Startseite
Icon Pfeil nach unten
Kultur
Icon Pfeil nach unten

Interview: Sie ohrfeigte Kurt Georg Kiesinger: Beate Klarsfeld im Interview

Interview

Sie ohrfeigte Kurt Georg Kiesinger: Beate Klarsfeld im Interview

    • |
    Über die deutsch-französische Journalistin Beate Klarsfeld gibt es nun auch eine Graphic Novel.
    Über die deutsch-französische Journalistin Beate Klarsfeld gibt es nun auch eine Graphic Novel. Foto: Markus Scholz, dpa

    Die Ohrfeige saß. Beate Klarsfeld hat sie berühmt und die Nazi-Vergangenheit von Bundeskanzler Kurt Georg Kiesinger bekannt gemacht. 1968 war das, seither haben Beate und ihr Mann Serge Klarsfeld NS-Verbrecher um die ganze Welt gejagt, um sie vor Gericht zu bringen. Jetzt erscheint eine famose Graphic Novel über das aufregende Leben des Ehepaars.

    Frau Klarsfeld, lesen Sie Comics?

    Beate Klarsfeld: Ich nicht, aber mein Mann hat von klein auf Comics gelesen, auch meine Kinder. Jetzt sind schon die Enkel dran, die natürlich unser Buch auf Französisch bekommen haben.

    Und?

    Klarsfeld: Sie finden es toll, dass ihre Großeltern Comic-Helden sind.

    Mussten Sie nicht erst von den Autoren überredet werden?

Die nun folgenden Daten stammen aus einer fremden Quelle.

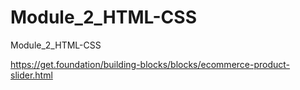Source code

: # Module_2_HTML-CSS
Module_2_HTML-CSS

https://get.foundation/building-blocks/blocks/ecommerce-product-slider.html
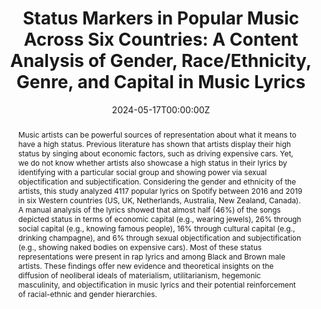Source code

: ---
abstract: "Music artists can be powerful sources of representation about what it means to have a high status. Previous literature has shown that artists display their high status by singing about economic factors, such as driving expensive cars. Yet, we do not know whether artists also showcase a high status in their lyrics by identifying with a particular social group and showing power via sexual objectification and subjectification. Considering the gender and ethnicity of the artists, this study analyzed 4117 popular lyrics on Spotify between 2016 and 2019 in six Western countries (US, UK, Netherlands, Australia, New Zealand, Canada). A manual analysis of the lyrics showed that almost half (46%) of the songs depicted status in terms of economic capital (e.g., wearing jewels), 26% through social capital (e.g., knowing famous people), 16% through cultural capital (e.g., drinking champagne), and 6% through sexual objectification and subjectification (e.g., showing naked bodies on expensive cars). Most of these status representations were present in rap lyrics and among Black and Brown male artists. These findings offer new evidence and theoretical insights on the diffusion of neoliberal ideals of materialism, utilitarianism, hegemonic masculinity, and objectification in music lyrics and their potential reinforcement of racial-ethnic and gender hierarchies."
authors:
- admin
- Priscila Alvarez-Cueva
- Laura Vandenbosch
date: "2024-05-17T00:00:00Z"
doi: "10.1007/s11199-024-01483-0"
featured: false
image:
  caption: ""
  focal_point: ""
  preview_only: false
projects: [ERC-mimic]
publication: "Sex Roles"
publication_short: ""
publication_types:
- "2"
publishDate: ""
slides: ""
summary:
tags:
- Music lyrics
- Content analysis
- Sexual objectification
- Race
- Gender
title: "Status Markers in Popular Music Across Six Countries: A Content Analysis of Gender, Race/Ethnicity, Genre, and Capital in Music Lyrics"
url_code: "https://osf.io/3bu5t/?view_only=0f78cd5af47c4ac0ad6b5c6b1b35a176"
url_dataset: "https://osf.io/3bu5t/?view_only=0f78cd5af47c4ac0ad6b5c6b1b35a176"
url_pdf: ""
url_poster: ""
url_project: ""
url_slides: ""
url_source: ""
url_video: ""
---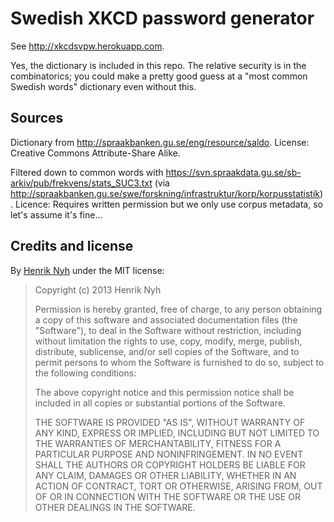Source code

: # Swedish XKCD password generator

See <http://xkcdsvpw.herokuapp.com>.

Yes, the dictionary is included in this repo. The relative security is in the combinatorics; you could make a pretty good guess at a "most common Swedish words" dictionary even without this.


## Sources

Dictionary from <http://spraakbanken.gu.se/eng/resource/saldo>. License: Creative Commons Attribute-Share Alike.

Filtered down to common words with <https://svn.spraakdata.gu.se/sb-arkiv/pub/frekvens/stats_SUC3.txt>
(via <http://spraakbanken.gu.se/swe/forskning/infrastruktur/korp/korpusstatistik>). Licence: Requires written permission but we only use corpus metadata, so let's assume it's fine…


## Credits and license

By [Henrik Nyh](http://henrik.nyh.se) under the MIT license:

>  Copyright (c) 2013 Henrik Nyh
>
>  Permission is hereby granted, free of charge, to any person obtaining a copy
>  of this software and associated documentation files (the "Software"), to deal
>  in the Software without restriction, including without limitation the rights
>  to use, copy, modify, merge, publish, distribute, sublicense, and/or sell
>  copies of the Software, and to permit persons to whom the Software is
>  furnished to do so, subject to the following conditions:
>
>  The above copyright notice and this permission notice shall be included in
>  all copies or substantial portions of the Software.
>
>  THE SOFTWARE IS PROVIDED "AS IS", WITHOUT WARRANTY OF ANY KIND, EXPRESS OR
>  IMPLIED, INCLUDING BUT NOT LIMITED TO THE WARRANTIES OF MERCHANTABILITY,
>  FITNESS FOR A PARTICULAR PURPOSE AND NONINFRINGEMENT. IN NO EVENT SHALL THE
>  AUTHORS OR COPYRIGHT HOLDERS BE LIABLE FOR ANY CLAIM, DAMAGES OR OTHER
>  LIABILITY, WHETHER IN AN ACTION OF CONTRACT, TORT OR OTHERWISE, ARISING FROM,
>  OUT OF OR IN CONNECTION WITH THE SOFTWARE OR THE USE OR OTHER DEALINGS IN
>  THE SOFTWARE.
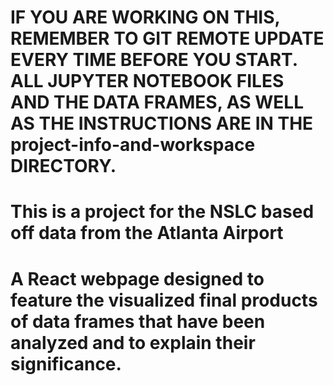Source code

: # IF YOU ARE WORKING ON THIS, REMEMBER TO GIT REMOTE UPDATE EVERY TIME BEFORE YOU START. ALL JUPYTER NOTEBOOK FILES AND THE DATA FRAMES, AS WELL AS THE INSTRUCTIONS ARE IN THE project-info-and-workspace DIRECTORY.

# This is a project for the NSLC based off data from the Atlanta Airport

# A React webpage designed to feature the visualized final products of data frames that have been analyzed and to explain their significance.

    Klarsfeld: Wir hatten Bedenken, dass unsere Geschichte plakativ verkürzt wird. Aber Pascal Bresson und Sylvain Dorange waren immer sehr an den Details interessiert. Und es gibt ja schon einige Bücher über Serge und mich, einen Spielfilm mit Franka Potente und Hanns Zischler, Dokumentationen, ein Theaterstück und sogar eine Oper. Warum also nicht auch einen Comic? Damit erreicht man noch mal ein anderes, jüngeres Publikum.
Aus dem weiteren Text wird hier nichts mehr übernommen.